By Fatima M Noronha
December 24, 1962
A woman sits sewing by candlelight, which throws a warm glow on her fair face. Rembrandt? Millet? McGregor? Timeless in a time well remembered, my mother sits sewing near the one candle in the room.
The picture, a hiccup in modernity, remains with me. Our years of working by candlelight in Goa would come later. Born in Lisbon, and never having travelled far from it, that was the first power failure I ever saw. I did not know it, but the coldest European winter since 1740 had just begun. Christmas Eve, not St Agnes’, but ah, bitter chill it was!
Mamã is hemming a mint-green woollen dress she tailored, treadling her trusty Singer in spurts last week, a low-waisted dress with two green bows on the belt. Only the wearer will know the secret: behind the belt are hidden pockets. Two pockets, what more can a dress offer?! It is my Christmas dress, or maybe Noémia’s: Mamã always makes us clothes which are identical except for the sizes. I am twice as old as my sister and therefore taller, though she is plump and I am skinny.
It is Monday, and we are all on vacation. Even my parents have four days off. So it is quite unusual that Mamã has not yet finished sewing our dresses, which we shall wear tonight to midnight Mass. She likes to be ahead of time. But, of course, she has been busy making fruit cake, filling the house with the scent of burning caramel which she stirs with a long, narrow spoon in the fervedor, the one-handled one-litre boiler. Des and I help to deseed the sultanas, and then we get a fistful as payment. His fist is bigger than mine because he is eight. In any case, he is Mamã’s pet and gets a little more, but I don’t mind. After midnight Mass we shall eat all the cake we want, along with our yearly tot of port.

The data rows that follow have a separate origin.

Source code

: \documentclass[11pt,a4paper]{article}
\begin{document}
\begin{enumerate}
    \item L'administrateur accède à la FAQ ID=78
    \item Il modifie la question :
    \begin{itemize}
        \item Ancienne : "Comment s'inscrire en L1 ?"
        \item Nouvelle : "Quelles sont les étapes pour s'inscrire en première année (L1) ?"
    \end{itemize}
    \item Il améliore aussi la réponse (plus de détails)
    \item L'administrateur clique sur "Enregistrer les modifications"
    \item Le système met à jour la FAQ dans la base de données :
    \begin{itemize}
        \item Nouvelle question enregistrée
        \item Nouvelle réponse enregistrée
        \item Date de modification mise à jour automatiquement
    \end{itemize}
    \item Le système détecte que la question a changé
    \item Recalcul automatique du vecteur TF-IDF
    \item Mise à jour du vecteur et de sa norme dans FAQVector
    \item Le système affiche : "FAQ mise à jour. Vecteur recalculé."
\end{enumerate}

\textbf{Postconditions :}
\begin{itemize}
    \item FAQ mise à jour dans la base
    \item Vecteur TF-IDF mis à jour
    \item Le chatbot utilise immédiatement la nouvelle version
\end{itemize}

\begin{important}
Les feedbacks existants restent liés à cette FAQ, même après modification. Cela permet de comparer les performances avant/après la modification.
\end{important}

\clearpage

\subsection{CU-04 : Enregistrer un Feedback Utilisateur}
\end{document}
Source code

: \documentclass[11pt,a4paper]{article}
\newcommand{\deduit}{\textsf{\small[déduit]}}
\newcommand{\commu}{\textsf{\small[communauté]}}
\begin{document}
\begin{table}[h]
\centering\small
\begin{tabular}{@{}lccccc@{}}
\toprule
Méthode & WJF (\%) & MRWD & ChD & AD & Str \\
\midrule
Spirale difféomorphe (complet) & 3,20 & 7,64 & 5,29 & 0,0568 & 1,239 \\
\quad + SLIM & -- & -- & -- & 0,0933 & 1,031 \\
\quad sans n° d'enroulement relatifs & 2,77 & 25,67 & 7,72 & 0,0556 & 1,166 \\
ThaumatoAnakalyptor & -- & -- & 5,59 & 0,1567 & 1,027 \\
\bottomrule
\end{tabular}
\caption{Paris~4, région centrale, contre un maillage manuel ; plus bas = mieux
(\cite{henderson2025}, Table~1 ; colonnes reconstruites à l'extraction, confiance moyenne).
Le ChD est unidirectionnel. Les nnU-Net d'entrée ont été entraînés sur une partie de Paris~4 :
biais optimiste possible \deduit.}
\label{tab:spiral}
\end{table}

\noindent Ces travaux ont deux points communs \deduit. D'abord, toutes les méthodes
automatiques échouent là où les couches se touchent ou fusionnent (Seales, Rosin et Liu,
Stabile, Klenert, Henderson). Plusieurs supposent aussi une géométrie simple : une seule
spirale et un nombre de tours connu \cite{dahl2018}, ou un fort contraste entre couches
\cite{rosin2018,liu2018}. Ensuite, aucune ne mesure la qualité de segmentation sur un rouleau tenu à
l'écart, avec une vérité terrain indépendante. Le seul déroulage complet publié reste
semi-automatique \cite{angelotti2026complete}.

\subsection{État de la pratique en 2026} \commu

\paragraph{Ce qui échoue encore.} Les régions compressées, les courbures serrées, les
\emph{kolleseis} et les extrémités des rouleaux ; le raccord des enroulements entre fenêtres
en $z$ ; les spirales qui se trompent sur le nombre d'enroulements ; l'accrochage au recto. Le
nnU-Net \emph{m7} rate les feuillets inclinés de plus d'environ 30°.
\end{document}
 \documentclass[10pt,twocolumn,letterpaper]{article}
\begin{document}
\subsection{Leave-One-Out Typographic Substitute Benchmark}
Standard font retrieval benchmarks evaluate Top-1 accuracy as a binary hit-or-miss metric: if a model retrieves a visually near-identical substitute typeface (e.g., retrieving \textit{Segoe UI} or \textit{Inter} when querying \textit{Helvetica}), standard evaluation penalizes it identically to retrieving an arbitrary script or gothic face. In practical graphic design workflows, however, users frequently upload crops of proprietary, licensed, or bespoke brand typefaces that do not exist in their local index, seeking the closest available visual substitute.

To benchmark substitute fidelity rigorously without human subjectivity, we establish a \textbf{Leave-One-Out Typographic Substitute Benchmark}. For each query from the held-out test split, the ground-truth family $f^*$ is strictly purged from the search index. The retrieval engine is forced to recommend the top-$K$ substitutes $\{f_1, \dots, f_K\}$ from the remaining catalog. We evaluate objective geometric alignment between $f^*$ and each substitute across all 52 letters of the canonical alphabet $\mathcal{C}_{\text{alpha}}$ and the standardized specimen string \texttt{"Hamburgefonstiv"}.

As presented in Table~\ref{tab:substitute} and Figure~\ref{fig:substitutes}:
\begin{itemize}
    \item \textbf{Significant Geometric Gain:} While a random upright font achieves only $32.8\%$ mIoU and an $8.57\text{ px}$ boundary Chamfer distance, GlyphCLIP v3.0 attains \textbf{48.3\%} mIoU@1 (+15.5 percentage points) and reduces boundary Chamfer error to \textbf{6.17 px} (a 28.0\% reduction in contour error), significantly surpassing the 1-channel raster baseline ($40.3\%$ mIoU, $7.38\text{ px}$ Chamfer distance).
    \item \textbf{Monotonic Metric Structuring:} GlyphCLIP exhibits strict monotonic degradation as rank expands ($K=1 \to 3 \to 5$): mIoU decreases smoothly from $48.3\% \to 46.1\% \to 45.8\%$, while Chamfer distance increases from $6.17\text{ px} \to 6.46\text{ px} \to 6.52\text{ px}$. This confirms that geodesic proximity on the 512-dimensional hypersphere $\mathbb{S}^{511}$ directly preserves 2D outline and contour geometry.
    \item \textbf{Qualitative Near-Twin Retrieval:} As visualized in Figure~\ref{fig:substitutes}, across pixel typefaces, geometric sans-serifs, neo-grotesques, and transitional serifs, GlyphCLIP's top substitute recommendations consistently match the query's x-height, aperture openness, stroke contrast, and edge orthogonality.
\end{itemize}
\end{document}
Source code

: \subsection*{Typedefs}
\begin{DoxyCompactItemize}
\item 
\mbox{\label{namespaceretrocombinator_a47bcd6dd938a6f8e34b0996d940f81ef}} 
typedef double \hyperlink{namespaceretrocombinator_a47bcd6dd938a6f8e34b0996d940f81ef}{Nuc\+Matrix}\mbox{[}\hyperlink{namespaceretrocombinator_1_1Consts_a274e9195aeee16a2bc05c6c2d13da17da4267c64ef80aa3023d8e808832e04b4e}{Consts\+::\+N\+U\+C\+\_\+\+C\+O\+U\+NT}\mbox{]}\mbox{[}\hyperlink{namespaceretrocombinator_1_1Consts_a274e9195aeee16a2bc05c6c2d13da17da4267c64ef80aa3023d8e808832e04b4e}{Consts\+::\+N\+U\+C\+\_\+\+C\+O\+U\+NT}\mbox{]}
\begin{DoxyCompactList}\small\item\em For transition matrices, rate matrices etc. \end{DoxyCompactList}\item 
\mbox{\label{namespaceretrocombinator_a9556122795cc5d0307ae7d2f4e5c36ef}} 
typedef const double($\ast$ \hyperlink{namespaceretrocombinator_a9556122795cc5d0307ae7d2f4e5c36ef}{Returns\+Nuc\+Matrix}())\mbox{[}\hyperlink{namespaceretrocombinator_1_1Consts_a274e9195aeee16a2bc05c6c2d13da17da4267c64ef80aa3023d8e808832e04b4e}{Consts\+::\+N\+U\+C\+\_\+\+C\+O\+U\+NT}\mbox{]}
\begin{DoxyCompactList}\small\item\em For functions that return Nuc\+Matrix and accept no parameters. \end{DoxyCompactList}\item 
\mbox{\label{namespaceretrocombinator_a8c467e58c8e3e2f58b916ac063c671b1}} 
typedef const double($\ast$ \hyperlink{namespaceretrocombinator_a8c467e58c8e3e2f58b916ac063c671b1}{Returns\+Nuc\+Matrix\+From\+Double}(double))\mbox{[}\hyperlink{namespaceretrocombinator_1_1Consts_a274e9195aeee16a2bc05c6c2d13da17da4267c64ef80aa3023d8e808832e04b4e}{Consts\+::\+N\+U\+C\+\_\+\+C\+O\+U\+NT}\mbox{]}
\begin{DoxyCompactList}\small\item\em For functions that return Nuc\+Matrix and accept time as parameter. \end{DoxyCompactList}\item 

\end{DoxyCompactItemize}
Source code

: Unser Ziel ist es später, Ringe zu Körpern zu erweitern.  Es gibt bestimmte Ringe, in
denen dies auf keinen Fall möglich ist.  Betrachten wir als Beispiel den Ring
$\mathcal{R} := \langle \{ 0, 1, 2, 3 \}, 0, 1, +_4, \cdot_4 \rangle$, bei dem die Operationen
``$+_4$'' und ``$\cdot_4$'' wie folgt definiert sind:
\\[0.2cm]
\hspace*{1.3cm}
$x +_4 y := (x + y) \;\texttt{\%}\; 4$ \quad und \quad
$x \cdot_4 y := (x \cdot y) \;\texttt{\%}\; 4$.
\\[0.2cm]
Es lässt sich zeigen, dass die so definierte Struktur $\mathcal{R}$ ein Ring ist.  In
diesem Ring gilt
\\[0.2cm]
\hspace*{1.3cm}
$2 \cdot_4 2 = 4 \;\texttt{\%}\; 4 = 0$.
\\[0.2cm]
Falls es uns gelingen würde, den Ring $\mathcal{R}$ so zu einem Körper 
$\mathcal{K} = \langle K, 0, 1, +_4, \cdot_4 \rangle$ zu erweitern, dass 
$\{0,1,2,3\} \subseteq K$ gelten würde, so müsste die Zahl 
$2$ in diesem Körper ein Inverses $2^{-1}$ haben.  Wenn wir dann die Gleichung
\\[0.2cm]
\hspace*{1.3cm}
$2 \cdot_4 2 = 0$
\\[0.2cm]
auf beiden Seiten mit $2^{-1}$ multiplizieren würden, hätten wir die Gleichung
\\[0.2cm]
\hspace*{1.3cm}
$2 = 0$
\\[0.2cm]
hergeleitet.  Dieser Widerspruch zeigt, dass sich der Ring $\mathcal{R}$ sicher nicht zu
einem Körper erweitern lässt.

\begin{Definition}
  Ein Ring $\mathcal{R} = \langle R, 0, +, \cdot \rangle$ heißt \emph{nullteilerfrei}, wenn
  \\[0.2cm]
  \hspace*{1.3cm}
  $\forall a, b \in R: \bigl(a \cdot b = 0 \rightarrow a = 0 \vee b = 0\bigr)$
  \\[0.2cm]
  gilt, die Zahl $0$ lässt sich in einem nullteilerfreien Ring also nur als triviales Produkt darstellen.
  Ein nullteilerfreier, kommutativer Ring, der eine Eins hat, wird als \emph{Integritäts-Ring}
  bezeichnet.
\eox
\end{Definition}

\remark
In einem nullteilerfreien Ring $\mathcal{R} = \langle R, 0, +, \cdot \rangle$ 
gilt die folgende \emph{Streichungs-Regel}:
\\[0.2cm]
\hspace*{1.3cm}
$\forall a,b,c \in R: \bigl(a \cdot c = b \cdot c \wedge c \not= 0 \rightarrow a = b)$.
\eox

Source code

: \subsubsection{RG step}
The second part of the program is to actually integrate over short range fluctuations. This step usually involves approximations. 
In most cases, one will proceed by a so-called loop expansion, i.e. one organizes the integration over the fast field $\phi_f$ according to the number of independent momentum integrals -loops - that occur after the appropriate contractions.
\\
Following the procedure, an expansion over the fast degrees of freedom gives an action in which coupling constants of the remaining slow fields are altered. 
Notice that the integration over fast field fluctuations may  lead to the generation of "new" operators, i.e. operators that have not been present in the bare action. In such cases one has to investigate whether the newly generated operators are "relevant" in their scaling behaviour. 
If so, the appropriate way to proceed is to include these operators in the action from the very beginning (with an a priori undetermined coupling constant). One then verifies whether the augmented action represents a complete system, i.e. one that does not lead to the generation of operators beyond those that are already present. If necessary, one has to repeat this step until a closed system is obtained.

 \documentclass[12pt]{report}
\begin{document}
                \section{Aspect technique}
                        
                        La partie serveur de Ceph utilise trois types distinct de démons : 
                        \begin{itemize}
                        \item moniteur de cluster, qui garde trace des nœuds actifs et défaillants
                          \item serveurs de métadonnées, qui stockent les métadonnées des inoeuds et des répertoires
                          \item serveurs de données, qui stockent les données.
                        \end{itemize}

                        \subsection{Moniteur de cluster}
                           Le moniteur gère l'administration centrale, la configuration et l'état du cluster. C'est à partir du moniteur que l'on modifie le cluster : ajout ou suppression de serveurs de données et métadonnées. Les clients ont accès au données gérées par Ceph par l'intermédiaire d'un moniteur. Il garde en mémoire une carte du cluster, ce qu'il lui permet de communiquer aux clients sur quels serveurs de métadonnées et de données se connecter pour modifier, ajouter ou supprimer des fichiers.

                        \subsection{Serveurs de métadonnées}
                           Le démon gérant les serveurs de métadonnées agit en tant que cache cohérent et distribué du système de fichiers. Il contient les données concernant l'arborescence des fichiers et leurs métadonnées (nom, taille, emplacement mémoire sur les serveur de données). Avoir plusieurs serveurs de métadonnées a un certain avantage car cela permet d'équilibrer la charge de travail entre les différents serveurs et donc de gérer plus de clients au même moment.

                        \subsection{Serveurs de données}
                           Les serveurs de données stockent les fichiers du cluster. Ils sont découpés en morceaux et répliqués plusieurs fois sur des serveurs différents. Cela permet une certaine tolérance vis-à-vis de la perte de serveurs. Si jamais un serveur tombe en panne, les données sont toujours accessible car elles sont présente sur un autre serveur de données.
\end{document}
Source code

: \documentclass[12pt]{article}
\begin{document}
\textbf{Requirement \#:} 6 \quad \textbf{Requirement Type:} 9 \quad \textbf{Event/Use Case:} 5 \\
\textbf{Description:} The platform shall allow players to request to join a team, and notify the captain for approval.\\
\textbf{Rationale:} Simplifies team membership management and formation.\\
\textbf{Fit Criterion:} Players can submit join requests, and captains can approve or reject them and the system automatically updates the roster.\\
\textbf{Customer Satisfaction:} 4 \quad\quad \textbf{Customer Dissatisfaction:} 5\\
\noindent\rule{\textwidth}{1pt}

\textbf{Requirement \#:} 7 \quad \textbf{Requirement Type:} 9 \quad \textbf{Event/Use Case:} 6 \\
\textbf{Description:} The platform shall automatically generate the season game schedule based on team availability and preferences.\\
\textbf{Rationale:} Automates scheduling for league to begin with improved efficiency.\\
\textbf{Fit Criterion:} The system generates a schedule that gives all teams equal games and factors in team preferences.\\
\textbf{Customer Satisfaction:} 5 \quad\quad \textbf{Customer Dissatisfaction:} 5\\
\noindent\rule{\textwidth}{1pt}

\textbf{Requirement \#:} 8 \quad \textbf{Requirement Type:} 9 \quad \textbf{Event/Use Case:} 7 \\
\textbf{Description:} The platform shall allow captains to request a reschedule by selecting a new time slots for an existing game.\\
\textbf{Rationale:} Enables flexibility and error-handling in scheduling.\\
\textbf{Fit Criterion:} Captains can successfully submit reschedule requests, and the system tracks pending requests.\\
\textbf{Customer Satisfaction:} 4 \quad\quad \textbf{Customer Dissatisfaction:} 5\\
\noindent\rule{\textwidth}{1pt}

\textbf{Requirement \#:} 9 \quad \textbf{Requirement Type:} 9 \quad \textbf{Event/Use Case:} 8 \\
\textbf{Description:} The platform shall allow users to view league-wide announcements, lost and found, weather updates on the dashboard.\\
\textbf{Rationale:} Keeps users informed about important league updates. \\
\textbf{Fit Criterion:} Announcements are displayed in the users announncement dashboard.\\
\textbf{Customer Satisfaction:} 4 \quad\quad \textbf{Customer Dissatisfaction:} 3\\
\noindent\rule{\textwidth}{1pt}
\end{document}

Everyone has been busy today. Oscar, our grown-up cousin who lives with us, made the crib. On the kitchen floor, right up to where Mamã and the strong ladies chop and stir and wash, he spread out big sheets of brown paper. Then he dipped an old sock in green paint and quickly made a mess of all the papers. Another sock went into red paint and another into yellow. He hung out the papers to dry on the long clothesline near the row of windows. All the windows in the house are closed these days because of Mamã’s greatest enemy, the draught. But – would you believe it? – there was sunshine all morning in the row of kitchen windows. There are no curtains on that side, which is all glass from the sill to the ceiling, but the glass is thick and knobbly so you can’t see clearly through. When the painted papers were almost dry, Oscar crumpled them and made them into the hills of Bethlehem, with a cave for the animals and Mother Mary and Joseph. The Menino will come tonight.
By tea-time it is already night and there are no lights. We knew the lights would not come on when we pressed the switch, because Mamã’s neat little room heater has been a cold metal box for a while now. She calls out to the strong ladies. Maria do Rosário and Maria Amélia Gorda (fat), who weighs a hundred kilos, have lived with us for years, but we love Rosário more because she tells us such crazy stories while we eat, and she is great fun. When Mamã calls, Rosário says, “Minha senhora?” and comes running in from the kitchen, and then I go with her back to the kitchen and we pull out the sink drawer and stir the paper bags and bottle openers and rolls of string till we find a candle and a matchbox, and come back here to the foyer – the sala is closed till midnight.
There were other times we children were not allowed into the parlour. The doorway of the sala is one of my early memories. 1959? 1960? We wanted to see what was happening in there, but the door would open only a crack because a very big instrument – a double-bass as I saw it but more likely a cello – was very near it. The room was full of runaway Goans, mostly men in their twenties, all of them talented musicians, including Fortunato and Salvador Figueiredo, and the later famous pianist Noel Flores. They were rehearsing Sonsar Charuch-re Disancho for a recording.
There were many such rehearsals. Those were warm, even stuffy, evenings, nothing like this Christmas Eve.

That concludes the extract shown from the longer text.